I often "relax" the top E after tuning, so that it 'sounds right' to me. Tuning is definately not just a case of putting each string in tune. The only thing is, after all that, a person may switch on a modulator pedal which sounds like a yodeller walking on leggo 😉
What faith you have to put out a nearly 75 minute video on tuning and tuners haha. You know your fan base well. Incredibly interesting stuff! Cheers!

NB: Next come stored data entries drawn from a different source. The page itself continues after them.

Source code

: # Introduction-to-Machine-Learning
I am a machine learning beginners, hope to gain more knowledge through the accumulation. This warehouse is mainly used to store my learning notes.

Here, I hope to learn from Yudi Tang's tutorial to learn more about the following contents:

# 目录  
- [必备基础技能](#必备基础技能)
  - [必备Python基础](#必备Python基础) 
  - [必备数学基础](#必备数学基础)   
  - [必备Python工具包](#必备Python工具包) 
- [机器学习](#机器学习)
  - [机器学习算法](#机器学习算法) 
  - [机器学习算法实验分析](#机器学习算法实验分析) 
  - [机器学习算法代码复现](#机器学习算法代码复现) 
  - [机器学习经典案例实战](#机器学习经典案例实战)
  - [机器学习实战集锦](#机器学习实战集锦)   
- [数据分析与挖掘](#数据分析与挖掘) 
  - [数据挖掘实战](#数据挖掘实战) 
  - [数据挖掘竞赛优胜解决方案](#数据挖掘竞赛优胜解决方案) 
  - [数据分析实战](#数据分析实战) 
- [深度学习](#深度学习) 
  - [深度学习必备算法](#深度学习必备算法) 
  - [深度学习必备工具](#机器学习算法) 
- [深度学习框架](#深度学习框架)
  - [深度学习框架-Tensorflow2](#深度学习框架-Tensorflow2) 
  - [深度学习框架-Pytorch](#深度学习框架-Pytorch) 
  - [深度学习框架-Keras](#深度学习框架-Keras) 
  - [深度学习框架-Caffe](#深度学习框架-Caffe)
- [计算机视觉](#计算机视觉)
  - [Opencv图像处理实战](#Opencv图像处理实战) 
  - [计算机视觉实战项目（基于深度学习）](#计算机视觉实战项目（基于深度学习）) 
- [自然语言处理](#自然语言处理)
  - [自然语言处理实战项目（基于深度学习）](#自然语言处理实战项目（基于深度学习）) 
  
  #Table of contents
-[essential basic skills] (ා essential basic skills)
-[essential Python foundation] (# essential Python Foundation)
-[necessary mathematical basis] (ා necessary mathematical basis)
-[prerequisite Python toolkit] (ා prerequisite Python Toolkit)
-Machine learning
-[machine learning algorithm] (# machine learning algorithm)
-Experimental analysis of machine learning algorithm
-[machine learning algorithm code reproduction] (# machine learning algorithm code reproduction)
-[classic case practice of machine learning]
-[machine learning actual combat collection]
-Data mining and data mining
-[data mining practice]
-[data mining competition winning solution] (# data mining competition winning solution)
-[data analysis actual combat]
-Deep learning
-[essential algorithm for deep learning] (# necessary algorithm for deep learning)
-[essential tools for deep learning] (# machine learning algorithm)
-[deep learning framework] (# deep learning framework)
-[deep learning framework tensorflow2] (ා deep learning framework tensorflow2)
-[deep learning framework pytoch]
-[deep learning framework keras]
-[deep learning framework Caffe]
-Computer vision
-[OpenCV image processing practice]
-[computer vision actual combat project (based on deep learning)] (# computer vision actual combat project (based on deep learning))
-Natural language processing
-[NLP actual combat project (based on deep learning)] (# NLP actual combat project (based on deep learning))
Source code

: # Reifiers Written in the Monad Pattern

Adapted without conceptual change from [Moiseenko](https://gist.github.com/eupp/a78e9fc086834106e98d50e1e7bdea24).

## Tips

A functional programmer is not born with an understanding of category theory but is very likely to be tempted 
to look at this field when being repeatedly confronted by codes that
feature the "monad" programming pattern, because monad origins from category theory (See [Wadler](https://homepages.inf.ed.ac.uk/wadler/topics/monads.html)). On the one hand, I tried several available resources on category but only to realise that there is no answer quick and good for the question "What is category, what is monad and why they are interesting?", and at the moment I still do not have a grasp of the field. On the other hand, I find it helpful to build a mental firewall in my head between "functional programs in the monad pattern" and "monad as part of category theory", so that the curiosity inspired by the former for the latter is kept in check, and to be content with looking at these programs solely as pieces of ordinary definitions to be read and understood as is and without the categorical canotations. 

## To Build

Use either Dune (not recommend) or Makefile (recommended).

Absolutely fascinating gents.
I watched an episode of tone talk where John Suhr (and someone else, sorry I can't remember who) were guests, John Suhr said that he sets intonation at the 1st and 13th frets not open and 12th as it takes away the inconsistencies of a badly cut nut. I also watched Joe Bonemassa talk about tuning, said he didn't wander from A440, said the guitar is an inprocise instrument, we've all been listening and that for decades don't worry about it
Top show legends thanks 😊
Some website I looked at said to find the E note on every string and tune that to pitch. This will result in equal temperament tuning. If you tune to octaves or unisons, you're fine. If you tune to perfect 4th and 5th, your tuning will be off because equal temperament tuning is supposed to result in 4th and 5th that are slightly flat of perfect. Professional piano tuners know how to "count the beats" to tune correctly. I.e., if you tune to pure 3rds, 4ths, and 5ths, you will not sound in tune.
Once I began tuning everything to one E note, I found myself less annoyed with tuning issues. I could just play without the nagging feeling that something was "off".
Not dry, great info!
Haha love this episode. The thing about the “compromise” makes a lot of sense.
Great show, guys! Would love to see a future show featuring an all Aus rig vs. an all UK rig. Much love!
Excellent episode!
So useful. Just bought a les Paul copy after being used to strats for a while. Seems to be really sensitive to out of tune d chord, luthier setup said is within 1% and is ok but now have some insights.